(AVAILABLE DATA Opens)

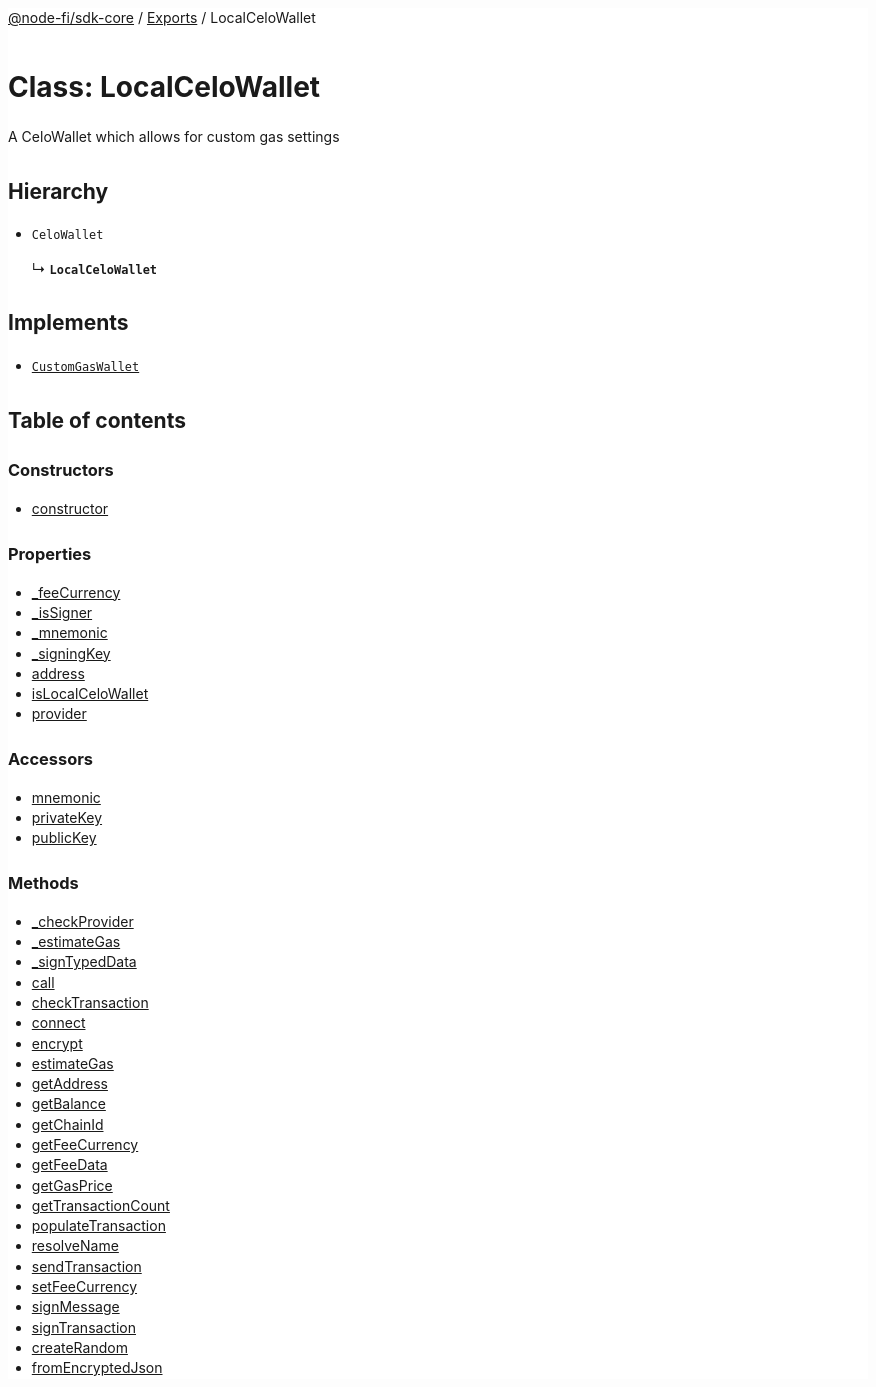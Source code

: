 [@node-fi/sdk-core](../README.md) / [Exports](../modules.md) / LocalCeloWallet

# Class: LocalCeloWallet

A CeloWallet which allows for custom gas settings

## Hierarchy

- `CeloWallet`

  ↳ **`LocalCeloWallet`**

## Implements

- [`CustomGasWallet`](../interfaces/CustomGasWallet.md)

## Table of contents

### Constructors

- [constructor](LocalCeloWallet.md#constructor)

### Properties

- [\_feeCurrency](LocalCeloWallet.md#_feecurrency)
- [\_isSigner](LocalCeloWallet.md#_issigner)
- [\_mnemonic](LocalCeloWallet.md#_mnemonic)
- [\_signingKey](LocalCeloWallet.md#_signingkey)
- [address](LocalCeloWallet.md#address)
- [isLocalCeloWallet](LocalCeloWallet.md#islocalcelowallet)
- [provider](LocalCeloWallet.md#provider)

### Accessors

- [mnemonic](LocalCeloWallet.md#mnemonic)
- [privateKey](LocalCeloWallet.md#privatekey)
- [publicKey](LocalCeloWallet.md#publickey)

### Methods

- [\_checkProvider](LocalCeloWallet.md#_checkprovider)
- [\_estimateGas](LocalCeloWallet.md#_estimategas)
- [\_signTypedData](LocalCeloWallet.md#_signtypeddata)
- [call](LocalCeloWallet.md#call)
- [checkTransaction](LocalCeloWallet.md#checktransaction)
- [connect](LocalCeloWallet.md#connect)
- [encrypt](LocalCeloWallet.md#encrypt)
- [estimateGas](LocalCeloWallet.md#estimategas)
- [getAddress](LocalCeloWallet.md#getaddress)
- [getBalance](LocalCeloWallet.md#getbalance)
- [getChainId](LocalCeloWallet.md#getchainid)
- [getFeeCurrency](LocalCeloWallet.md#getfeecurrency)
- [getFeeData](LocalCeloWallet.md#getfeedata)
- [getGasPrice](LocalCeloWallet.md#getgasprice)
- [getTransactionCount](LocalCeloWallet.md#gettransactioncount)
- [populateTransaction](LocalCeloWallet.md#populatetransaction)
- [resolveName](LocalCeloWallet.md#resolvename)
- [sendTransaction](LocalCeloWallet.md#sendtransaction)
- [setFeeCurrency](LocalCeloWallet.md#setfeecurrency)
- [signMessage](LocalCeloWallet.md#signmessage)
- [signTransaction](LocalCeloWallet.md#signtransaction)
- [createRandom](LocalCeloWallet.md#createrandom)
- [fromEncryptedJson](LocalCeloWallet.md#fromencryptedjson)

(AVAILABLE DATA Closes)

> [PROBLEM DESCRIPTION]:
Up to and including the final line of the data above, please copy every line exactly, starting from the one that contains "- [signMessage](LocalCeloWallet.md#signmessage)".

> [ANSWER BELOW]:
- [signMessage](LocalCeloWallet.md#signmessage)
- [signTransaction](LocalCeloWallet.md#signtransaction)
- [createRandom](LocalCeloWallet.md#createrandom)
- [fromEncryptedJson](LocalCeloWallet.md#fromencryptedjson)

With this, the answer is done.